* [GOAL OF THE EXERCISE]:
Retype only what runs from the first line of the listing to the line holding "- ✅ avaliacoes_emocionais", both included. Do not retype the pictures.

[SUPPLIED RECORDS]

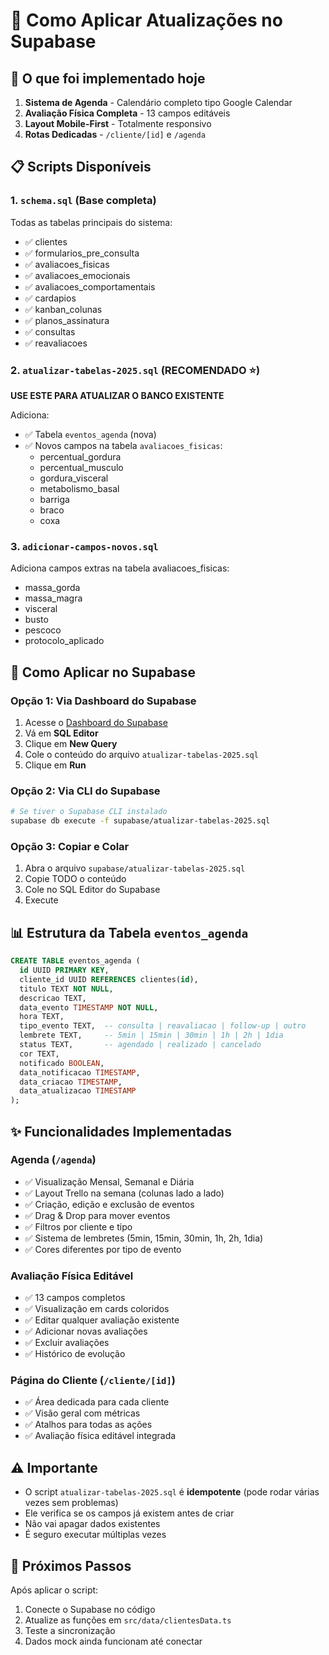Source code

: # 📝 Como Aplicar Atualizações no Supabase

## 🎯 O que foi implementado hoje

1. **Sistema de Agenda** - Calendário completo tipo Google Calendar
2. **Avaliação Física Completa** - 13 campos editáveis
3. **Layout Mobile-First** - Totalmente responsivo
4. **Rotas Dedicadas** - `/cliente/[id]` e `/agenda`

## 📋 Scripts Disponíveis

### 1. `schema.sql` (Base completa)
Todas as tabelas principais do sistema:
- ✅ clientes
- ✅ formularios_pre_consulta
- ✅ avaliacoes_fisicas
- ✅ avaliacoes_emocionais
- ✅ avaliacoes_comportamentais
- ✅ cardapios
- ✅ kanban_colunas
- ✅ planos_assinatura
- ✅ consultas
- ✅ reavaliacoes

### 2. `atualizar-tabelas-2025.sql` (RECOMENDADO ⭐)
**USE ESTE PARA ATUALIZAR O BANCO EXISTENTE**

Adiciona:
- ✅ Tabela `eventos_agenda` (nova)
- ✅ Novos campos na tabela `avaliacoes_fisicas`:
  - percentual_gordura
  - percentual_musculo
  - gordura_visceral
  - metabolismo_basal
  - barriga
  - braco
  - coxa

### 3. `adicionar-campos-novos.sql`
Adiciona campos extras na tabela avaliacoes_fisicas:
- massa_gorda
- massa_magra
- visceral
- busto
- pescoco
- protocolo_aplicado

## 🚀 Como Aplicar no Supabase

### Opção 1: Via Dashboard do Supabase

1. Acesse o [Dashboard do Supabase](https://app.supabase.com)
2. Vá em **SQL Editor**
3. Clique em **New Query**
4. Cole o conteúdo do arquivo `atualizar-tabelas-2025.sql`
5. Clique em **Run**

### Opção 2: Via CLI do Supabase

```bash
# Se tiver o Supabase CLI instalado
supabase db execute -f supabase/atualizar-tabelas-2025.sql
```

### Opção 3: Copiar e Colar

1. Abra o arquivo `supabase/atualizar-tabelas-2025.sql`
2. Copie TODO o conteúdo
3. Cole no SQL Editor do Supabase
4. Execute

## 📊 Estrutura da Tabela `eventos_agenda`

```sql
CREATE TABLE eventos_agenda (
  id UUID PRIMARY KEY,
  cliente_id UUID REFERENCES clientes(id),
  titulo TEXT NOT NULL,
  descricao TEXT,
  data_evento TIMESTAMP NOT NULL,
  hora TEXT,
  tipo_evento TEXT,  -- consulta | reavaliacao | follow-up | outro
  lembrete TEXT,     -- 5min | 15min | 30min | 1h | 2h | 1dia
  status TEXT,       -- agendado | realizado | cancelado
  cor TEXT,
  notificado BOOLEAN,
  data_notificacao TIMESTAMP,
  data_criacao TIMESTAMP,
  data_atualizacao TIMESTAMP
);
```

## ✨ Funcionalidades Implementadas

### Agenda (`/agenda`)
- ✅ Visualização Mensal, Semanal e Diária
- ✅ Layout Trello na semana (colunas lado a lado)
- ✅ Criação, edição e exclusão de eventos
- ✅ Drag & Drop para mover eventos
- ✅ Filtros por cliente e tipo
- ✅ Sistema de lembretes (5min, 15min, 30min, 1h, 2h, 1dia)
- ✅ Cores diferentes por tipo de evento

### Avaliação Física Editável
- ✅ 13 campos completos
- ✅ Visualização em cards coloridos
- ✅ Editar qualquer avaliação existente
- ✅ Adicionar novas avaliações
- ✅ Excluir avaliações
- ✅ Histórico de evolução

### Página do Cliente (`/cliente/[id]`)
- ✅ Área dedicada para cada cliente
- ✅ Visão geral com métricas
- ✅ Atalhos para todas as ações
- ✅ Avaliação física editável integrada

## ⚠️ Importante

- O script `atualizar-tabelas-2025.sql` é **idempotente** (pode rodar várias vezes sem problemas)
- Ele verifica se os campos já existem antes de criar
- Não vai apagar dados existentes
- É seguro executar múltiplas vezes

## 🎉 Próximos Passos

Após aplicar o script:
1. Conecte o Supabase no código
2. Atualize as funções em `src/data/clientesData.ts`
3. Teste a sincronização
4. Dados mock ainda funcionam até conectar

[/SUPPLIED RECORDS]

* [RESULT]:
Source code

: # 📝 Como Aplicar Atualizações no Supabase

## 🎯 O que foi implementado hoje

1. **Sistema de Agenda** - Calendário completo tipo Google Calendar
2. **Avaliação Física Completa** - 13 campos editáveis
3. **Layout Mobile-First** - Totalmente responsivo
4. **Rotas Dedicadas** - `/cliente/[id]` e `/agenda`

## 📋 Scripts Disponíveis

### 1. `schema.sql` (Base completa)
Todas as tabelas principais do sistema:
- ✅ clientes
- ✅ formularios_pre_consulta
- ✅ avaliacoes_fisicas
- ✅ avaliacoes_emocionais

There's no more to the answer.